Sebagai jasad Syeikh Nawawi kini sudah tak ada. Namun
pemikirannya terus menggema di huruf-huruf sunyi dalam puluhan kitabnya.
Siapakah yang akan bersungguh-sungguh “menghidupkan kembali” Syeikh Nawawi ?
Tihami al-Serangi? Muhyi Al-Tanari? Ruby Baedhawi al-Malingpingi? Manar
al-Pontangi? Muhammad Alfarisi? Toto al-Panancangi? Siapakah lagi? Yang jelas
Banten hari ini dan esok amat membutuhkannya. Dengan begitu ilmu akan makin
hidup di Banten dan orang alim (berilmu) terus bertambah.
Dalam konteks ini Rasulullah bersabda “Barangsiapa tidak bersedih atas kematian
orang alim, maka ia adalah munafik. Karena tiada musibah yang lebih besar
daripada kematian orang alim.” Dan siapakah yang tidak sedih jika ilmu dan
pendidikan di Banten justru menuju ke arah mati?!

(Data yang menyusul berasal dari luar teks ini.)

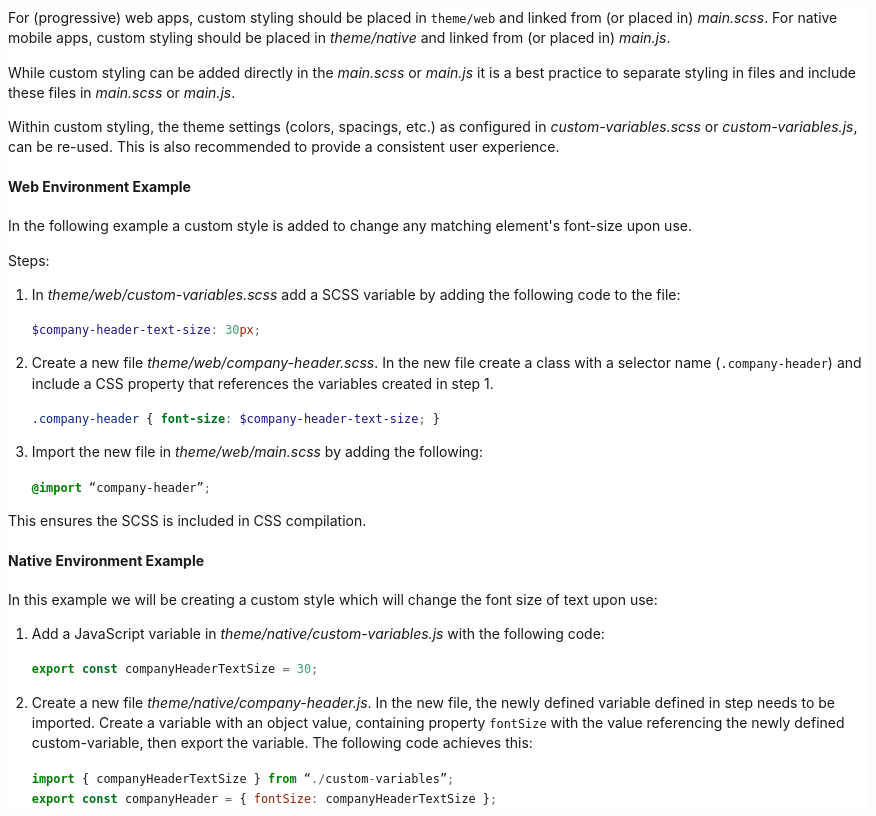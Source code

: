 For (progressive) web apps, custom styling should be placed in `theme/web` and linked from (or placed in) *main.scss*. For native mobile apps, custom styling should be placed in *theme/native* and linked from (or placed in) *main.js*.

While custom styling can be added directly in the *main.scss* or *main.js* it is a best practice to separate styling in files and include these files in *main.scss* or *main.js*.

Within custom styling, the theme settings (colors, spacings, etc.) as configured in *custom-variables.scss* or *custom-variables.js*, can be re-used. This is also recommended to provide a consistent user experience.

#### Web Environment Example

In the following example a custom style is added to change any matching element's font-size upon use.

Steps: 

1. In *theme/web/custom-variables.scss* add a SCSS variable by adding the following code to the file: 

    ```scss {linenos=false}
	$company-header-text-size: 30px;
    ```

2. Create a new file *theme/web/company-header.scss*. In the new file create a class with a selector name (`.company-header`) and include a CSS property that references the variables created in step 1.

    ```scss {linenos=false}
	.company-header { font-size: $company-header-text-size; }
    ```

3. Import the new file in *theme/web/main.scss* by adding the following:

    ```scss {linenos=false}
	@import “company-header”;
    ```

This ensures the SCSS is included in CSS compilation.

#### Native Environment Example

In this example we will be creating a custom style which will change the font size of text upon use:

1. Add a JavaScript variable in *theme/native/custom-variables.js* with the following code: 
   
    ```javascript {linenos=false}
	export const companyHeaderTextSize = 30;
    ```

2. Create a new file *theme/native/company-header.js*. In the new file, the newly defined variable defined in step needs to be imported. Create a variable with an object value, containing property `fontSize` with the value referencing the newly defined custom-variable, then export the variable. The following code achieves this:

    ```javascript
	import { companyHeaderTextSize } from “./custom-variables”;
	export const companyHeader = { fontSize: companyHeaderTextSize };
    ```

Hidup itu memang pilihan, termasuk pilihan untuk
menapaki jalan yang sunyi, jalan penuh duri, jalan yang menuntut konsekwensi:
keriangan dan kesedihan, gairah dan ketabahan, harapan dan kecemasan. Jalan di
mana para malaikat akan membentangkan sayap-sayapnya dan ikan-ikan di laut
memohonkan ampunan bagi siapa saja yang menempuhnya. Jalan seperti yang
ditempuh Sang Guru kita: Syeikh Nawawi al-Bantani.[]
Sumber tulisan: Perjumpaan dengan Banten (Kubah Budaya, 2011)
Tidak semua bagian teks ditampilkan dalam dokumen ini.